We find layer- and cell-class specific differences in attentional modulation of mean firing rate, Fano factor, spike-count correlations and spike-spike coherence in area V4 of the macaque. Attention increases firing rates across all cortical layers, but this modulation is highest in the input layer. Broad-spiking units are significantly modulated across all layers; narrow-spiking units are significantly modulated in the input layer. Further, broad-spiking units in the superficial layer show a significant reduction in variability due to attention. Since the superficial layers project to downstream cortical areas, an elevation in firing rate and reduction in spiking variability among these units suggest their functional role in improving the signal quality of encoded signals under attention.

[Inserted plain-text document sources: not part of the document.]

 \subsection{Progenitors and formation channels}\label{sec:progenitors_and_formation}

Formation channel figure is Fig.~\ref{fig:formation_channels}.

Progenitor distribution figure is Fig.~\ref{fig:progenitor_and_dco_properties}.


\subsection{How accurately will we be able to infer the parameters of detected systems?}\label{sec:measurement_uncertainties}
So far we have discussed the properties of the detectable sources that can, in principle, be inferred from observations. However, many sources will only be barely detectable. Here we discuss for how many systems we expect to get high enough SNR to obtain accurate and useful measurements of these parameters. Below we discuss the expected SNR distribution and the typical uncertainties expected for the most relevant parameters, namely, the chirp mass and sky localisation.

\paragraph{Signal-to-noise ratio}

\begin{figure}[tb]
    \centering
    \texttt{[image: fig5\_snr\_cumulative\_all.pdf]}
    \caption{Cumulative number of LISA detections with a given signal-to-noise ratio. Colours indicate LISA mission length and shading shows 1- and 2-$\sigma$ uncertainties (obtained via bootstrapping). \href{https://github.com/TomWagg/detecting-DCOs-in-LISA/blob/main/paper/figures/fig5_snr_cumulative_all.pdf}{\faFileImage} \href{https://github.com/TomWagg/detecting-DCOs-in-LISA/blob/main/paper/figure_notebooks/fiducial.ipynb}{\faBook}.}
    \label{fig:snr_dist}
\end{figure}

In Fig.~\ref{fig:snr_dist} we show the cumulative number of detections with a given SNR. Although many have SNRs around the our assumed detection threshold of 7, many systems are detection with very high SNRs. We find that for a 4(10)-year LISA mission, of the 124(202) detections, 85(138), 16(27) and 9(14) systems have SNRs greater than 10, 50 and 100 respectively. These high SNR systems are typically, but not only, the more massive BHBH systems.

It is important to note that the method we have used to distinguish putative excitatory and inhibitory neurons (based on spike-waveform duration), does not unambiguously distinguish interneurons from pyramidal neurons. Although a majority of pyramidal cells do have broad action potential widths (McCormick et al., 1985; Nowak et al., 2003; Povysheva et al., 2006), there is evidence that pyramidal tract neurons in the motor cortex can fire “thin” spikes (Vigneswaran et al., 2011). Similarly, although parvalbumin positive interneurons with the morphology of basket cells and chandelier cells, which make up 75% of interneurons in the primate, have narrow action-potentials, the remaining 25% of interneurons have broad action potentials (Cauli et al., 1997; Connors and Gutnick, 1990; Kawaguchi, 1995; Kawaguchi and Kubota, 1997).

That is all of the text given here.